Fortunately, the cashier doesn’t bat an eye as she scans the box and drops it in a bag, delivering the total in a bored voice. After paying, I give her a tight smile as I take the bag and head out.
Yesterday’s sunshine is a distant memory, and January has decided to get back to normal with a low sky full of drifting snowflakes and wind that finds any opening in your outerwear to try to freeze your nuts off.
I get to run drills in this soon. Yay.
But first I get the pleasure of texting Tiffany to let her know I have the test. Maybe I should see if the dentist can fit me in for a root canal next. It’d fit with all the rest of today’s shit.

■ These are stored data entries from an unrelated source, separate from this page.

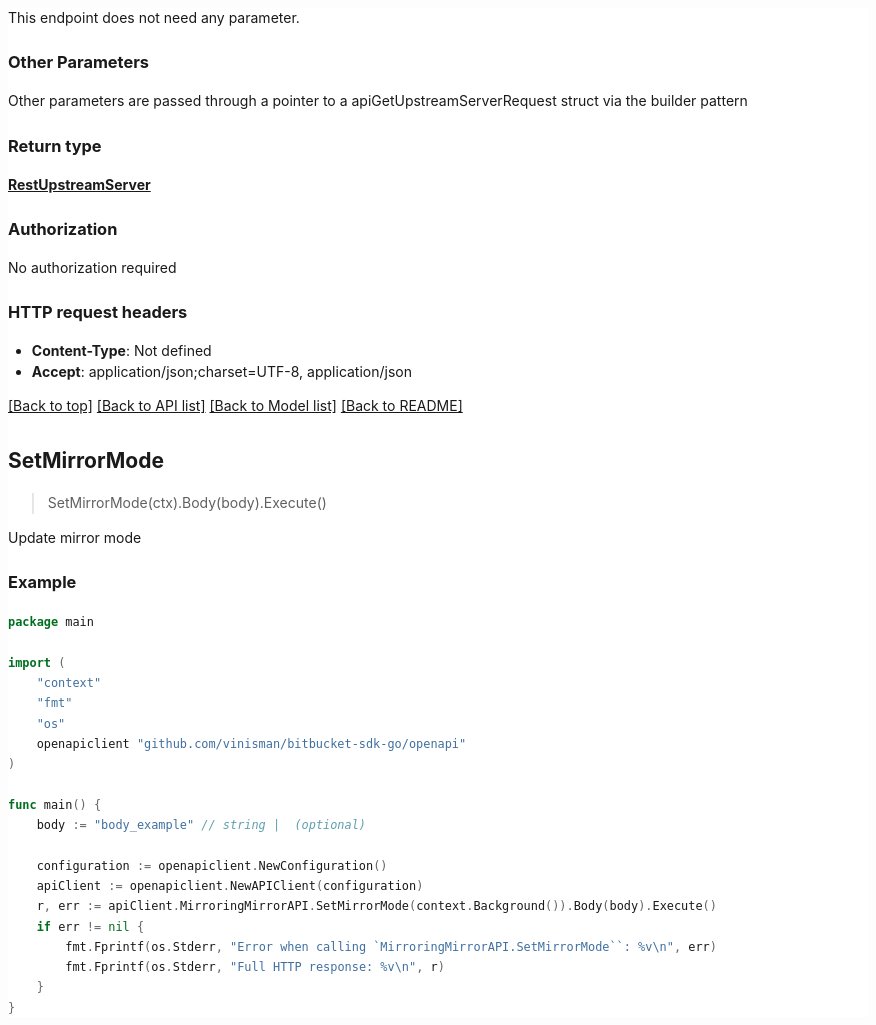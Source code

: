 This endpoint does not need any parameter.

### Other Parameters

Other parameters are passed through a pointer to a apiGetUpstreamServerRequest struct via the builder pattern


### Return type

[**RestUpstreamServer**](RestUpstreamServer.md)

### Authorization

No authorization required

### HTTP request headers

- **Content-Type**: Not defined
- **Accept**: application/json;charset=UTF-8, application/json

[[Back to top]](#) [[Back to API list]](../README.md#documentation-for-api-endpoints)
[[Back to Model list]](../README.md#documentation-for-models)
[[Back to README]](../README.md)


## SetMirrorMode

> SetMirrorMode(ctx).Body(body).Execute()

Update mirror mode



### Example

```go
package main

import (
	"context"
	"fmt"
	"os"
	openapiclient "github.com/vinisman/bitbucket-sdk-go/openapi"
)

func main() {
	body := "body_example" // string |  (optional)

	configuration := openapiclient.NewConfiguration()
	apiClient := openapiclient.NewAPIClient(configuration)
	r, err := apiClient.MirroringMirrorAPI.SetMirrorMode(context.Background()).Body(body).Execute()
	if err != nil {
		fmt.Fprintf(os.Stderr, "Error when calling `MirroringMirrorAPI.SetMirrorMode``: %v\n", err)
		fmt.Fprintf(os.Stderr, "Full HTTP response: %v\n", r)
	}
}
```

I hurry to my car, turning it on as soon as I close the door, grateful that it’s still fairly warm from my drive to the store. Its ability to block the wind is enough to make it feel at least ten degrees warmer anyway.
Now it’s time for my evisceration at the hands of my … son’s mother.
Part of me still balks at thinking of him as my son. How could I even have a son? A three-year-old son at that?
But it’s true. He’s mine. It’s as clear as day. The test is merely a formality in case anyone tries to question it.
Like my parents, for example. I’m not sure how they’ll react. But I sure as hell know they’ll want more proof than similar baby pictures.